Material for this task:
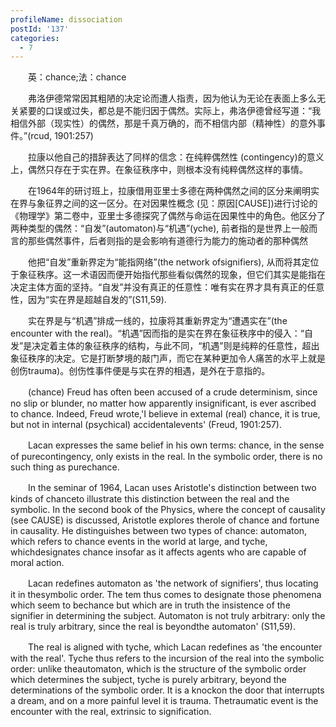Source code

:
```yaml
---
profileName: dissociation
postId: '137'
categories:
  - 7
---
```

‌‌‌‌　　英：chance;法：chance


‌‌‌‌　　弗洛伊德常常因其粗陋的决定论而遭人指责，因为他认为无论在表面上多么无关紧要的口误或过失，都总是不能归因于偶然。实际上，弗洛伊德曾经写道：“我相信外部（现实性）的偶然，那是千真万确的，而不相信内部（精神性）的意外事件。”(rcud, 1901:257)

‌‌‌‌　　拉康以他自己的措辞表达了同样的信念：在纯粹偶然性 (contingency)的意义上，偶然只存在于实在界。在象征秩序中，则根本没有纯粹偶然这样的事情。

‌‌‌‌　　在1964年的研讨班上，拉康借用亚里士多德在两种偶然之间的区分来阐明实在界与象征界之间的这一区分。在对因果性概念 (见：原因[CAUSE])进行讨论的《物理学》第二卷中，亚里士多德探究了偶然与命运在因果性中的角色。他区分了两种类型的偶然：“自发”(automaton)与“机遇”(yche), 前者指的是世界上一般而言的那些偶然事件，后者则指的是会影响有道德行为能力的施动者的那种偶然

‌‌‌‌　　他把“自发”重新界定为“能指网络”(the network ofsignifiers), 从而将其定位于象征秩序。这一术语因而便开始指代那些看似偶然的现象，但它们其实是能指在决定主体方面的坚持。“自发”并没有真正的任意性：唯有实在界才具有真正的任意性，因为“实在界是超越自发的”(S11,59).

‌‌‌‌　　实在界是与“机遇”排成一线的，拉康将其重新界定为“遭遇实在”(the encounter with the real)。“机遇”因而指的是实在界在象征秩序中的侵入：“自发”是决定着主体的象征秩序的结构，与此不同，“机遇”则是纯粹的任意性，超出象征秩序的决定。它是打断梦境的敲门声，而它在某种更加令人痛苦的水平上就是创伤trauma)。创伤性事件便是与实在界的相遇，是外在于意指的。


‌‌‌‌　　(chance) Freud has often been accused of a crude determinism, since no slip or blunder, no matter how apparently insignificant, is ever ascribed to chance. Indeed, Freud wrote,'I believe in extemal (real) chance, it is true, but not in internal (psychical) accidentalevents' (Freud, 1901:257).

‌‌‌‌　　Lacan expresses the same belief in his own terms: chance, in the sense of purecontingency, only exists in the real. In the symbolic order, there is no such thing as purechance.

‌‌‌‌　　In the seminar of 1964, Lacan uses Aristotle's distinction between two kinds of chanceto illustrate this distinction between the real and the symbolic. In the second book of the Physics, where the concept of causality (see CAUSE) is discussed, Aristotle explores therole of chance and fortune in causality. He distinguishes between two types of chance: automaton, which refers to chance events in the world at large, and tyche, whichdesignates chance insofar as it affects agents who are capable of moral action.

‌‌‌‌　　Lacan redefines automaton as 'the network of signifiers', thus locating it in thesymbolic order. The tem thus comes to designate those phenomena which seem to bechance but which are in truth the insistence of the signifier in determining the subject. Automaton is not truly arbitrary: only the real is truly arbitrary, since the real is beyondthe automaton' (S11,59).

‌‌‌‌　　The real is aligned with tyche, which Lacan redefines as 'the encounter with the real'. Tyche thus refers to the incursion of the real into the symbolic order: unlike theautomaton, which is the structure of the symbolic order which determines the subject, tyche is purely arbitrary, beyond the determinations of the symbolic order. It is a knockon the door that interrupts a dream, and on a more painful level it is trauma. Thetraumatic event is the encounter with the real, extrinsic to signification.

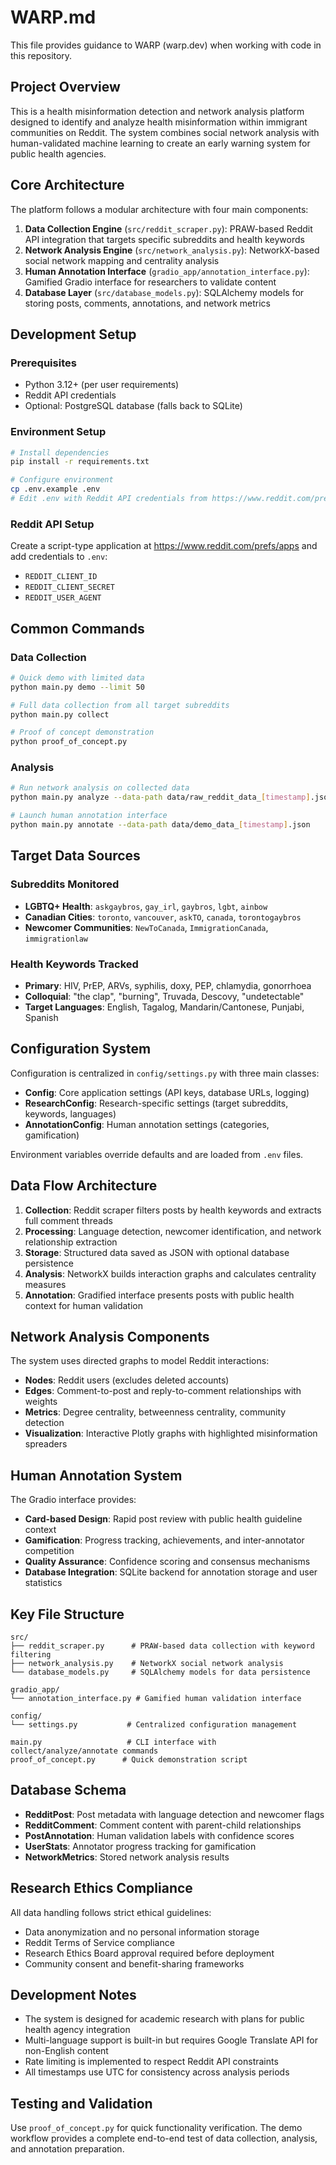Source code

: # WARP.md

This file provides guidance to WARP (warp.dev) when working with code in this repository.

## Project Overview

This is a health misinformation detection and network analysis platform designed to identify and analyze health misinformation within immigrant communities on Reddit. The system combines social network analysis with human-validated machine learning to create an early warning system for public health agencies.

## Core Architecture

The platform follows a modular architecture with four main components:

1. **Data Collection Engine** (`src/reddit_scraper.py`): PRAW-based Reddit API integration that targets specific subreddits and health keywords
2. **Network Analysis Engine** (`src/network_analysis.py`): NetworkX-based social network mapping and centrality analysis
3. **Human Annotation Interface** (`gradio_app/annotation_interface.py`): Gamified Gradio interface for researchers to validate content
4. **Database Layer** (`src/database_models.py`): SQLAlchemy models for storing posts, comments, annotations, and network metrics

## Development Setup

### Prerequisites
- Python 3.12+ (per user requirements)
- Reddit API credentials
- Optional: PostgreSQL database (falls back to SQLite)

### Environment Setup
```bash
# Install dependencies
pip install -r requirements.txt

# Configure environment
cp .env.example .env
# Edit .env with Reddit API credentials from https://www.reddit.com/prefs/apps
```

### Reddit API Setup
Create a script-type application at https://www.reddit.com/prefs/apps and add credentials to `.env`:
- `REDDIT_CLIENT_ID`
- `REDDIT_CLIENT_SECRET`
- `REDDIT_USER_AGENT`

## Common Commands

### Data Collection
```bash
# Quick demo with limited data
python main.py demo --limit 50

# Full data collection from all target subreddits
python main.py collect

# Proof of concept demonstration
python proof_of_concept.py
```

### Analysis
```bash
# Run network analysis on collected data
python main.py analyze --data-path data/raw_reddit_data_[timestamp].json

# Launch human annotation interface
python main.py annotate --data-path data/demo_data_[timestamp].json
```

## Target Data Sources

### Subreddits Monitored
- **LGBTQ+ Health**: `askgaybros`, `gay_irl`, `gaybros`, `lgbt`, `ainbow`
- **Canadian Cities**: `toronto`, `vancouver`, `askTO`, `canada`, `torontogaybros`
- **Newcomer Communities**: `NewToCanada`, `ImmigrationCanada`, `immigrationlaw`

### Health Keywords Tracked
- **Primary**: HIV, PrEP, ARVs, syphilis, doxy, PEP, chlamydia, gonorrhoea
- **Colloquial**: "the clap", "burning", Truvada, Descovy, "undetectable"
- **Target Languages**: English, Tagalog, Mandarin/Cantonese, Punjabi, Spanish

## Configuration System

Configuration is centralized in `config/settings.py` with three main classes:

- **Config**: Core application settings (API keys, database URLs, logging)
- **ResearchConfig**: Research-specific settings (target subreddits, keywords, languages)
- **AnnotationConfig**: Human annotation settings (categories, gamification)

Environment variables override defaults and are loaded from `.env` files.

## Data Flow Architecture

1. **Collection**: Reddit scraper filters posts by health keywords and extracts full comment threads
2. **Processing**: Language detection, newcomer identification, and network relationship extraction
3. **Storage**: Structured data saved as JSON with optional database persistence
4. **Analysis**: NetworkX builds interaction graphs and calculates centrality measures
5. **Annotation**: Gradified interface presents posts with public health context for human validation

## Network Analysis Components

The system uses directed graphs to model Reddit interactions:
- **Nodes**: Reddit users (excludes deleted accounts)
- **Edges**: Comment-to-post and reply-to-comment relationships with weights
- **Metrics**: Degree centrality, betweenness centrality, community detection
- **Visualization**: Interactive Plotly graphs with highlighted misinformation spreaders

## Human Annotation System

The Gradio interface provides:
- **Card-based Design**: Rapid post review with public health guideline context
- **Gamification**: Progress tracking, achievements, and inter-annotator competition
- **Quality Assurance**: Confidence scoring and consensus mechanisms
- **Database Integration**: SQLite backend for annotation storage and user statistics

## Key File Structure

```
src/
├── reddit_scraper.py      # PRAW-based data collection with keyword filtering
├── network_analysis.py    # NetworkX social network analysis
└── database_models.py     # SQLAlchemy models for data persistence

gradio_app/
└── annotation_interface.py # Gamified human validation interface

config/
└── settings.py           # Centralized configuration management

main.py                   # CLI interface with collect/analyze/annotate commands
proof_of_concept.py      # Quick demonstration script
```

## Database Schema

- **RedditPost**: Post metadata with language detection and newcomer flags
- **RedditComment**: Comment content with parent-child relationships
- **PostAnnotation**: Human validation labels with confidence scores
- **UserStats**: Annotator progress tracking for gamification
- **NetworkMetrics**: Stored network analysis results

## Research Ethics Compliance

All data handling follows strict ethical guidelines:
- Data anonymization and no personal information storage
- Reddit Terms of Service compliance
- Research Ethics Board approval required before deployment
- Community consent and benefit-sharing frameworks

## Development Notes

- The system is designed for academic research with plans for public health agency integration
- Multi-language support is built-in but requires Google Translate API for non-English content
- Rate limiting is implemented to respect Reddit API constraints
- All timestamps use UTC for consistency across analysis periods

## Testing and Validation

Use `proof_of_concept.py` for quick functionality verification. The demo workflow provides a complete end-to-end test of data collection, analysis, and annotation preparation.
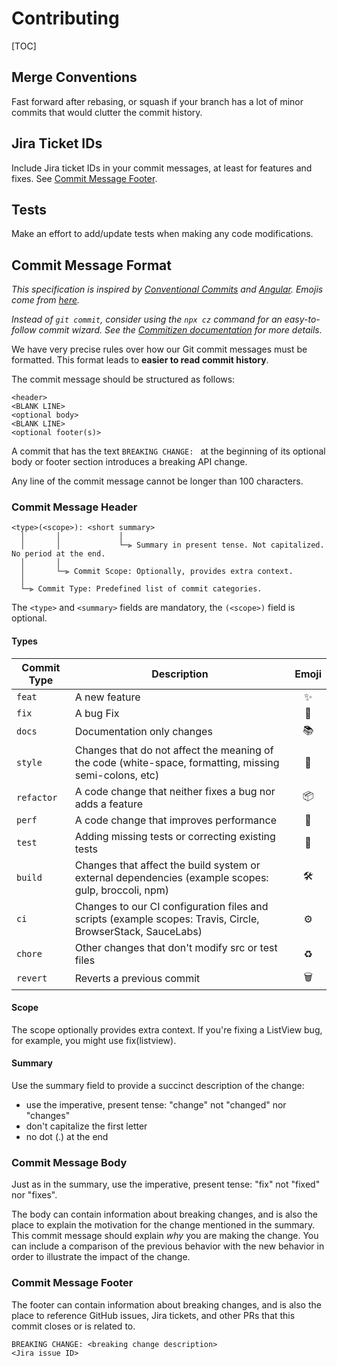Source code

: # Contributing

[TOC]

## Merge Conventions

Fast forward after rebasing, or squash if your branch has a lot of minor commits that would clutter the commit history.

## Jira Ticket IDs

Include Jira ticket IDs in your commit messages, at least for features and fixes. See [Commit Message Footer](#markdown-header-commit-message-footer).

## Tests

Make an effort to add/update tests when making any code modifications.

## Commit Message Format

_This specification is inspired by [Conventional Commits](https://www.conventionalcommits.org/en/v1.0.0/) and [Angular](https://github.com/angular/angular/blob/master/CONTRIBUTING.md). Emojis come from [here](https://github.com/pvdlg/conventional-commit-types)._

_Instead of `git commit`, consider using the `npx cz` command for an easy-to-follow commit wizard. See the [Commitizen documentation](https://www.npmjs.com/package/commitizen) for more details._

We have very precise rules over how our Git commit messages must be formatted.
This format leads to **easier to read commit history**.

The commit message should be structured as follows:

```
<header>
<BLANK LINE>
<optional body>
<BLANK LINE>
<optional footer(s)>
```

A commit that has the text `BREAKING CHANGE: ` at the beginning of its optional body or footer section introduces a breaking API change.

Any line of the commit message cannot be longer than 100 characters.

### Commit Message Header

```
<type>(<scope>): <short summary>
  │       │             │
  │       │             └─⫸ Summary in present tense. Not capitalized. No period at the end.
  │       │
  │       └─⫸ Commit Scope: Optionally, provides extra context.
  │
  └─⫸ Commit Type: Predefined list of commit categories.
```

The `<type>` and `<summary>` fields are mandatory, the `(<scope>)` field is optional.

#### Types

| Commit Type | Description                                                                                                 | Emoji |
| ----------- | ----------------------------------------------------------------------------------------------------------- | :---: |
| `feat`      | A new feature                                                                                               |  ✨   |
| `fix`       | A bug Fix                                                                                                   |  🐛   |
| `docs`      | Documentation only changes                                                                                  |  📚   |
| `style`     | Changes that do not affect the meaning of the code (white-space, formatting, missing semi-colons, etc)      |  💎   |
| `refactor`  | A code change that neither fixes a bug nor adds a feature                                                   |  📦   |
| `perf`      | A code change that improves performance                                                                     |  🚀   |
| `test`      | Adding missing tests or correcting existing tests                                                           |  🚨   |
| `build`     | Changes that affect the build system or external dependencies (example scopes: gulp, broccoli, npm)         |   🛠   |
| `ci`        | Changes to our CI configuration files and scripts (example scopes: Travis, Circle, BrowserStack, SauceLabs) |  ⚙️   |
| `chore`     | Other changes that don't modify src or test files                                                           |  ♻️   |
| `revert`    | Reverts a previous commit                                                                                   |   🗑   |

#### Scope

The scope optionally provides extra context. If you're fixing a ListView bug, for example, you might use fix(listview).

#### Summary

Use the summary field to provide a succinct description of the change:

-   use the imperative, present tense: "change" not "changed" nor "changes"
-   don't capitalize the first letter
-   no dot (.) at the end

### Commit Message Body

Just as in the summary, use the imperative, present tense: "fix" not "fixed" nor "fixes".

The body can contain information about breaking changes, and is also the place to explain the motivation for the change mentioned in the summary. This commit message should explain _why_ you are making the change.
You can include a comparison of the previous behavior with the new behavior in order to illustrate the impact of the change.

### Commit Message Footer

The footer can contain information about breaking changes, and is also the place to reference GitHub issues, Jira tickets, and other PRs that this commit closes or is related to.

```
BREAKING CHANGE: <breaking change description>
<Jira issue ID>
```
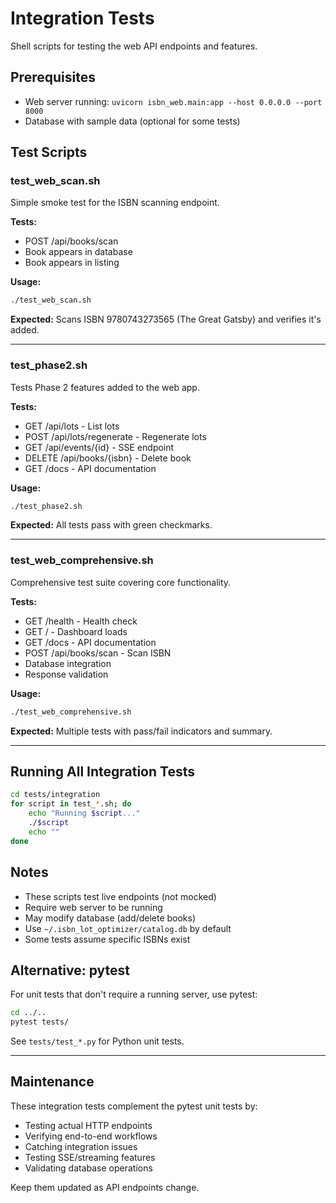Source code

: # Integration Tests

Shell scripts for testing the web API endpoints and features.

## Prerequisites

- Web server running: `uvicorn isbn_web.main:app --host 0.0.0.0 --port 8000`
- Database with sample data (optional for some tests)

## Test Scripts

### test_web_scan.sh

Simple smoke test for the ISBN scanning endpoint.

**Tests:**
- POST /api/books/scan
- Book appears in database
- Book appears in listing

**Usage:**
```bash
./test_web_scan.sh
```

**Expected:** Scans ISBN 9780743273565 (The Great Gatsby) and verifies it's added.

---

### test_phase2.sh

Tests Phase 2 features added to the web app.

**Tests:**
- GET /api/lots - List lots
- POST /api/lots/regenerate - Regenerate lots
- GET /api/events/{id} - SSE endpoint
- DELETE /api/books/{isbn} - Delete book
- GET /docs - API documentation

**Usage:**
```bash
./test_phase2.sh
```

**Expected:** All tests pass with green checkmarks.

---

### test_web_comprehensive.sh

Comprehensive test suite covering core functionality.

**Tests:**
- GET /health - Health check
- GET / - Dashboard loads
- GET /docs - API documentation
- POST /api/books/scan - Scan ISBN
- Database integration
- Response validation

**Usage:**
```bash
./test_web_comprehensive.sh
```

**Expected:** Multiple tests with pass/fail indicators and summary.

---

## Running All Integration Tests

```bash
cd tests/integration
for script in test_*.sh; do
    echo "Running $script..."
    ./$script
    echo ""
done
```

## Notes

- These scripts test live endpoints (not mocked)
- Require web server to be running
- May modify database (add/delete books)
- Use `~/.isbn_lot_optimizer/catalog.db` by default
- Some tests assume specific ISBNs exist

## Alternative: pytest

For unit tests that don't require a running server, use pytest:

```bash
cd ../..
pytest tests/
```

See `tests/test_*.py` for Python unit tests.

---

## Maintenance

These integration tests complement the pytest unit tests by:
- Testing actual HTTP endpoints
- Verifying end-to-end workflows
- Catching integration issues
- Testing SSE/streaming features
- Validating database operations

Keep them updated as API endpoints change.
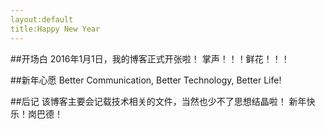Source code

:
 ```yaml
---
layout:default
title:Happy New Year
---
```




##开场白
  2016年1月1日，我的博客正式开张啦！
  掌声！！！鲜花！！！
  
##新年心愿
  Better Communication, Better Technology, Better Life!
  
##后记
  该博客主要会记载技术相关的文件，当然也少不了思想结晶啦！
  新年快乐！岗巴德！
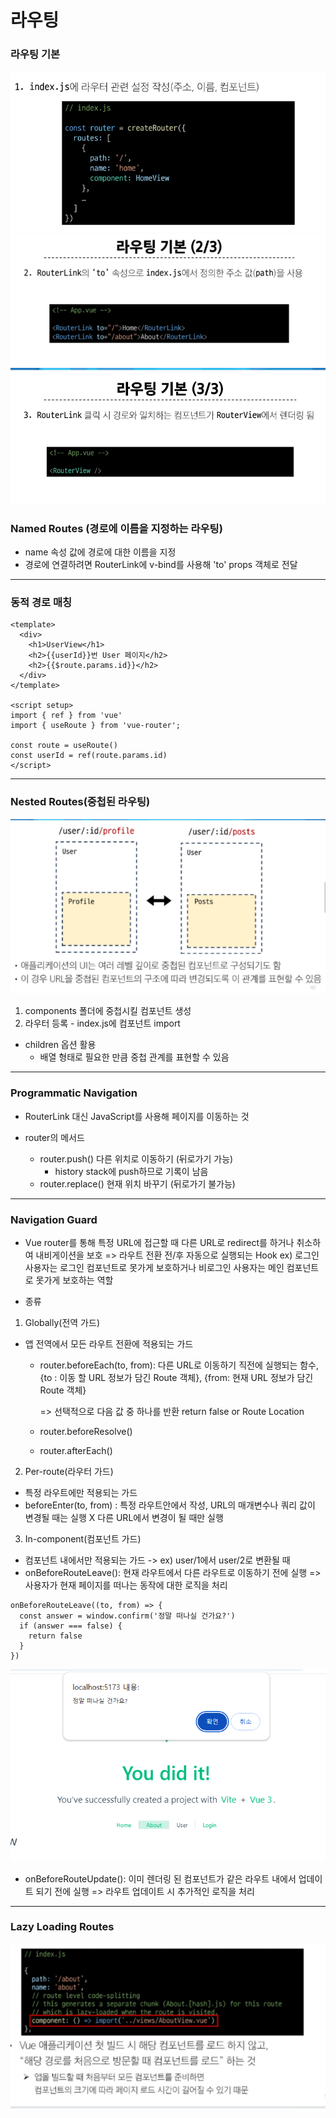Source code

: # 라우팅

### 라우팅 기본 
![alt text](image-7.png)
![alt text](image-8.png)
![alt text](image-9.png)


### Named Routes (경로에 이름을 지정하는 라우팅)
- name 속성 값에 경로에 대한 이름을 지정
- 경로에 연결하려면 RouterLink에 v-bind를 사용해 'to' props 객체로 전달
---
### 동적 경로 매칭

```vue
<template>
  <div>
    <h1>UserView</h1>
    <h2>{{userId}}번 User 페이지</h2>
    <h2>{{$route.params.id}}</h2>
  </div>
</template>

<script setup>
import { ref } from 'vue'
import { useRoute } from 'vue-router';

const route = useRoute()
const userId = ref(route.params.id)
</script>
```
---

### Nested Routes(중첩된 라우팅)

![alt text](image-10.png)

1. components 폴더에 중첩시킬 컴포넌트 생성
2. 라우터 등록 - index.js에 컴포넌트 import
- children 옵션 활용  
  - 배열 형태로 필요한 만큼 중첩 관계를 표현할 수 있음

---

### Programmatic Navigation 
- RouterLink 대신 JavaScript를 사용해 페이지를 이동하는 것

- router의 메서드
  - router.push() 다른 위치로 이동하기 (뒤로가기 가능)
    - history stack에 push하므로 기록이 남음
  - router.replace() 현재 위치 바꾸기 (뒤로가기 불가능)


---

### Navigation Guard

- Vue router를 통해 특정 URL에 접근할 때 다른 URL로 redirect를 하거나 취소하여 내비게이션을 보호 
=> 라우트 전환 전/후 자동으로 실행되는 Hook
ex) 로그인 사용자는 로그인 컴포넌트로 못가게 보호하거나 비로그인 사용자는 메인 컴포넌트로 못가게 보호하는 역할


- 종류
1. Globally(전역 가드)
- 앱 전역에서 모든 라우트 전환에 적용되는 가드
  - router.beforeEach(to, from): 다른 URL로 이동하기 직전에 실행되는 함수, {to : 이동 할 URL 정보가 담긴 Route 객체}, {from: 현재 URL 정보가 담긴 Route 객체}

    => 선택적으로 다음 값 중 하나를 반환
     return false or Route Location
  - router.beforeResolve()
  - router.afterEach()
2. Per-route(라우터 가드)
- 특정 라우트에만 적용되는 가드
- beforeEnter(to, from) : 특정 라우트안에서 작성, URL의 매개변수나 쿼리 값이 변경될 때는 실행 X 다른 URL에서 변경이 될 때만 실행
3. In-component(컴포넌트 가드)
- 컴포넌트 내에서만 적용되는 가드 -> ex) user/1에서 user/2로 변환될 때
- onBeforeRouteLeave(): 현재 라우트에서 다른 라우트로 이동하기 전에 실행 => 사용자가 현재 페이지를 떠나는 동작에 대한 로직을 처리

```vue
onBeforeRouteLeave((to, from) => {
  const answer = window.confirm('정말 떠나실 건가요?')
  if (answer === false) {
    return false
  }
})
```
![alt text](image-11.png)


- onBeforeRouteUpdate(): 이미 렌더링 된 컴포넌트가 같은 라우트 내에서 업데이트 되기 전에 실행 => 라우트 업데이트 시 추가적인 로직을 처리

---


### Lazy Loading Routes 
![alt text](image-12.png)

About this task: The word "social" may appear on some lines of these records; state how many such lines there are, and nothing else.

Answer box: 3